Hemos hablado de la soledad impronta, pero también de los desvelos y labores. La ex alcaldesa de Lunahuaná en dos periodos no tenía ni derecho ni voluntad de abandonar la bodega y ella misma, ajena siempre a los trabajos del campo y la destilería, aprendió los rigores del horario madrugador y las labores caseras que siguen luego.
“Dios me puso esto en el camino, desde antes de casarme, pues ya vivía en Lima cuando me enamoré, me casé y volví a Lunahuaná”. También en su caso, como las Bohórquez con su padre, Rosalina e hijas hubieron de allanarse al espíritu patriarcal y no pensar ni por asomo en acercarse a las labores, principalmente en momentos de pisa.
“Cuando estaba mi esposo, no dejaba ni que saliéramos. ‘Eso no es para mis hijas’, decía.
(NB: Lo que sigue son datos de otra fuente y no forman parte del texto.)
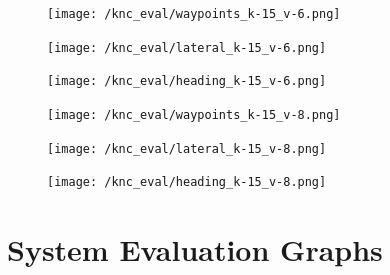 \documentclass[titlepage,draft]{article}
\begin{document}
{\begin{figure}[H]
	\centering
	\begin{minipage}{.45\textwidth}
		\centering
		\texttt{[image: /knc\_eval/waypoints\_k-15\_v-6.png]}
		\label{fig:wayk15v6}
	\end{minipage}%
	\hspace{0.1\textwidth}%
	\begin{minipage}{.45\textwidth}
		\centering
		\texttt{[image: /knc\_eval/lateral\_k-15\_v-6.png]}
		\label{fig:latk15v6}
	\end{minipage}
\end{figure}

\begin{figure}[H]
	\centering
	\begin{minipage}{.45\textwidth}
		\centering
		\texttt{[image: /knc\_eval/heading\_k-15\_v-6.png]}
		\label{fig:headk15v6}
	\end{minipage}%
	\hspace{0.1\textwidth}%
	\begin{minipage}{.45\textwidth}
		\centering
		\texttt{[image: /knc\_eval/waypoints\_k-15\_v-8.png]}
		\label{fig:wayk15v8}
	\end{minipage}
\end{figure}

\begin{figure}[H]
	\centering
	\begin{minipage}{.45\textwidth}
		\centering
		\texttt{[image: /knc\_eval/lateral\_k-15\_v-8.png]}
		\label{fig:latk15v8}
	\end{minipage}%
	\hspace{0.1\textwidth}%
	\begin{minipage}{.45\textwidth}
		\centering
		\texttt{[image: /knc\_eval/heading\_k-15\_v-8.png]}
		\label{fig:headk15v4}
	\end{minipage}
\end{figure}

\section{System Evaluation Graphs}
\label{SecondAppendix}

}
\end{document}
Mi esposo era muy conservador. A lo sumo miraba lo que hacía. Ahora, si estuviera él o el abuelo, se caerían de espaldas viendo que nosotras llevamos este trabajo”, se invade de orgullo.
“La Gringa”, como la conocen en Lunahuaná con cariño, cree que hay una diferencia en la mano femenina a la hora de hacer pisco. Y coincide con la iqueña Eduvina Acuache en considerar que está en el cuidado por la pureza de la uva. “Además, las mujeres tenemos el paladar más delicado y apreciamos mejor los olores y sabores”.
Esta dama del pisco tiene sucesión asegurada. Y su hija Marisol no podía sustraerse a ese sino doloroso que pone a las mujeres al frente de labor tan vigorosa: está en Lunahuaná, atiende en El Olimpo después que la aerolínea para la que trabajaba en Lima cerró sus puertas y quebró sus alas.
Con su pequeña Allison emprendió el retorno al terruño paterno y ahí aprende a procrear los piscos, a empujarlos desde la uva hasta el lagar, de la oscuridad de la botija hasta la luz del alambique y el gozoso flujo inmaculado del aguardiente peruano.